# Data Science Final Project

This Jupiter notebook will be used for the development of the Capstone project of the data science course given by IBM through the Coursera platform.

In [1]:
import pandas as pd
import numpy as np

In [2]:
print("Hello Capstone Project Course!")

Hello Capstone Project Course!


***

## Data preparation

The Toronto postal code table is obtained from Wikipedia and is stored in the "df" variable.

In [3]:
df = pd.read_html('https://en.wikipedia.org/wiki/List_of_postal_codes_of_Canada:_M')[0]

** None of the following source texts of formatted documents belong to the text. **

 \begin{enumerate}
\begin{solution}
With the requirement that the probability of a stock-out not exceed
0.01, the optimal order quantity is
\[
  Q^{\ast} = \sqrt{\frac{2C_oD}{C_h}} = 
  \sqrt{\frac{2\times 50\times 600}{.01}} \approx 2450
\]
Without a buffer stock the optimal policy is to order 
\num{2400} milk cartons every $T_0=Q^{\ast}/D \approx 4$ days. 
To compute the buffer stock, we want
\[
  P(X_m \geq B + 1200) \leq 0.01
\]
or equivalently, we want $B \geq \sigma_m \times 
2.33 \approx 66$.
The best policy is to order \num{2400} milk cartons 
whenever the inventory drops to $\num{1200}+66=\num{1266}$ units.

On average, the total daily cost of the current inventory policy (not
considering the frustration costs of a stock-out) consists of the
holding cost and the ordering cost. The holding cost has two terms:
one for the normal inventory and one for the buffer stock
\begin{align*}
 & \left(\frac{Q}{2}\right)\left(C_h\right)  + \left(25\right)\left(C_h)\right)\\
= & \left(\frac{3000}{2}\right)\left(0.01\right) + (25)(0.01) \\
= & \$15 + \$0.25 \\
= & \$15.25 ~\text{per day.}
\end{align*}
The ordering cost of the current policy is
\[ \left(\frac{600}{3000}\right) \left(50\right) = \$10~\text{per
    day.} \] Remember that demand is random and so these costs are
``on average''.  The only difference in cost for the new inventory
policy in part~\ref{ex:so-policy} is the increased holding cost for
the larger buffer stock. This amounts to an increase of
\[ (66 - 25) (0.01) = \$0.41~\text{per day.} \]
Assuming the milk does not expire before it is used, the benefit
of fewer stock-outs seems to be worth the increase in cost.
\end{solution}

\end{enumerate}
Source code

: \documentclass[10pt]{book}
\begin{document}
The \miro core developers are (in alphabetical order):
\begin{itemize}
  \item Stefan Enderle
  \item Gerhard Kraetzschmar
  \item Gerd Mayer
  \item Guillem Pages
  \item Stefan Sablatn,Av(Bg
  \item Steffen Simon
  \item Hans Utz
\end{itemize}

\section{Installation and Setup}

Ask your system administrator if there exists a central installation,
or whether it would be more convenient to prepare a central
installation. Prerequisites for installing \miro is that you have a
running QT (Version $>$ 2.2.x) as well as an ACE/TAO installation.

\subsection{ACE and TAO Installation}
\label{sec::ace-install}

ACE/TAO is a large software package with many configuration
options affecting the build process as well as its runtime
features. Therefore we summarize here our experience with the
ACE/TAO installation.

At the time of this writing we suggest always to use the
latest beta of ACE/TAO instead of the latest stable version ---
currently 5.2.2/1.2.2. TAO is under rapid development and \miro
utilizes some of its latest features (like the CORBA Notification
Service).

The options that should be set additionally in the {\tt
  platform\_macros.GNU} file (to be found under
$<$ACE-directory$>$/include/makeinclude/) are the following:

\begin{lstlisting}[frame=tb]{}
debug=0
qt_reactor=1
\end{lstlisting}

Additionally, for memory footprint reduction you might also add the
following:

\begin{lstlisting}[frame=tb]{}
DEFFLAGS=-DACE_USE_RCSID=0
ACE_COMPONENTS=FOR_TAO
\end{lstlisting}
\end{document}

All rows where the values in the column "Borough" have not been assigned are deleted.

In [4]:
df = df[df.Borough != "Not assigned"]

If in the "neighborhoods" column any value has not been assigned, then it is assigned the name of the Borough.

In [5]:
df['Neighbourhood'][df.Neighbourhood.str.contains('Not assigned')] = df["Borough"]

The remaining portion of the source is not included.